## YOUR GOAL
Lines to return, exactly: from the line with "flexible object creation" to the line with "public static TrackingStatus of(String trackingId, String" in the entries below, both included.

## MATERIALS PROVIDED
+ + + + +

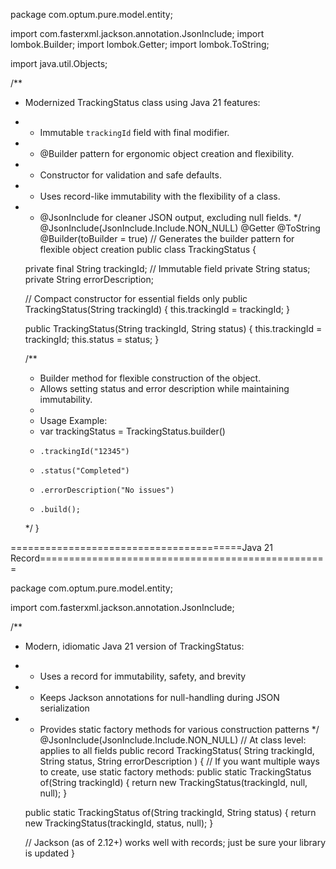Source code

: package com.optum.pure.model.entity;

import com.fasterxml.jackson.annotation.JsonInclude;
import lombok.Builder;
import lombok.Getter;
import lombok.ToString;

import java.util.Objects;

/**
 * Modernized TrackingStatus class using Java 21 features:
 * - Immutable `trackingId` field with final modifier.
 * - @Builder pattern for ergonomic object creation and flexibility.
 * - Constructor for validation and safe defaults.
 * - Uses record-like immutability with the flexibility of a class.
 * - @JsonInclude for cleaner JSON output, excluding null fields.
 */
@JsonInclude(JsonInclude.Include.NON_NULL)
@Getter
@ToString
@Builder(toBuilder = true) // Generates the builder pattern for flexible object creation
public class TrackingStatus {

    private final String trackingId; // Immutable field
    private String status;
    private String errorDescription;

    // Compact constructor for essential fields only
    public TrackingStatus(String trackingId) {
        this.trackingId = trackingId;
    }

    public TrackingStatus(String trackingId, String status) {
        this.trackingId = trackingId;
        this.status = status;
    }

    /**
     * Builder method for flexible construction of the object.
     * Allows setting status and error description while maintaining immutability.
     *
     * Usage Example:
     * var trackingStatus = TrackingStatus.builder()
     *     .trackingId("12345")
     *     .status("Completed")
     *     .errorDescription("No issues")
     *     .build();
     */
}

========================================Java 21 Record==================================================

package com.optum.pure.model.entity;

import com.fasterxml.jackson.annotation.JsonInclude;

/**
 * Modern, idiomatic Java 21 version of TrackingStatus:
 * - Uses a record for immutability, safety, and brevity
 * - Keeps Jackson annotations for null-handling during JSON serialization
 * - Provides static factory methods for various construction patterns
 */
@JsonInclude(JsonInclude.Include.NON_NULL) // At class level: applies to all fields
public record TrackingStatus(
        String trackingId,
        String status,
        String errorDescription
) {
    // If you want multiple ways to create, use static factory methods:
    public static TrackingStatus of(String trackingId) {
        return new TrackingStatus(trackingId, null, null);
    }

    public static TrackingStatus of(String trackingId, String status) {
        return new TrackingStatus(trackingId, status, null);
    }

    // Jackson (as of 2.12+) works well with records; just be sure your library is updated
}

+ + + + +

## THE COMPLETED TASK
@Builder(toBuilder = true) // Generates the builder pattern for flexible object creation
public class TrackingStatus {

    private final String trackingId; // Immutable field
    private String status;
    private String errorDescription;

    // Compact constructor for essential fields only
    public TrackingStatus(String trackingId) {
        this.trackingId = trackingId;
    }

    public TrackingStatus(String trackingId, String status) {
        this.trackingId = trackingId;
        this.status = status;
    }

    /**
     * Builder method for flexible construction of the object.
     * Allows setting status and error description while maintaining immutability.
     *
     * Usage Example:
     * var trackingStatus = TrackingStatus.builder()
     *     .trackingId("12345")
     *     .status("Completed")
     *     .errorDescription("No issues")
     *     .build();
     */
}

========================================Java 21 Record==================================================

package com.optum.pure.model.entity;

import com.fasterxml.jackson.annotation.JsonInclude;

/**
 * Modern, idiomatic Java 21 version of TrackingStatus:
 * - Uses a record for immutability, safety, and brevity
 * - Keeps Jackson annotations for null-handling during JSON serialization
 * - Provides static factory methods for various construction patterns
 */
@JsonInclude(JsonInclude.Include.NON_NULL) // At class level: applies to all fields
public record TrackingStatus(
        String trackingId,
        String status,
        String errorDescription
) {
    // If you want multiple ways to create, use static factory methods:
    public static TrackingStatus of(String trackingId) {
        return new TrackingStatus(trackingId, null, null);
    }

    public static TrackingStatus of(String trackingId, String status) {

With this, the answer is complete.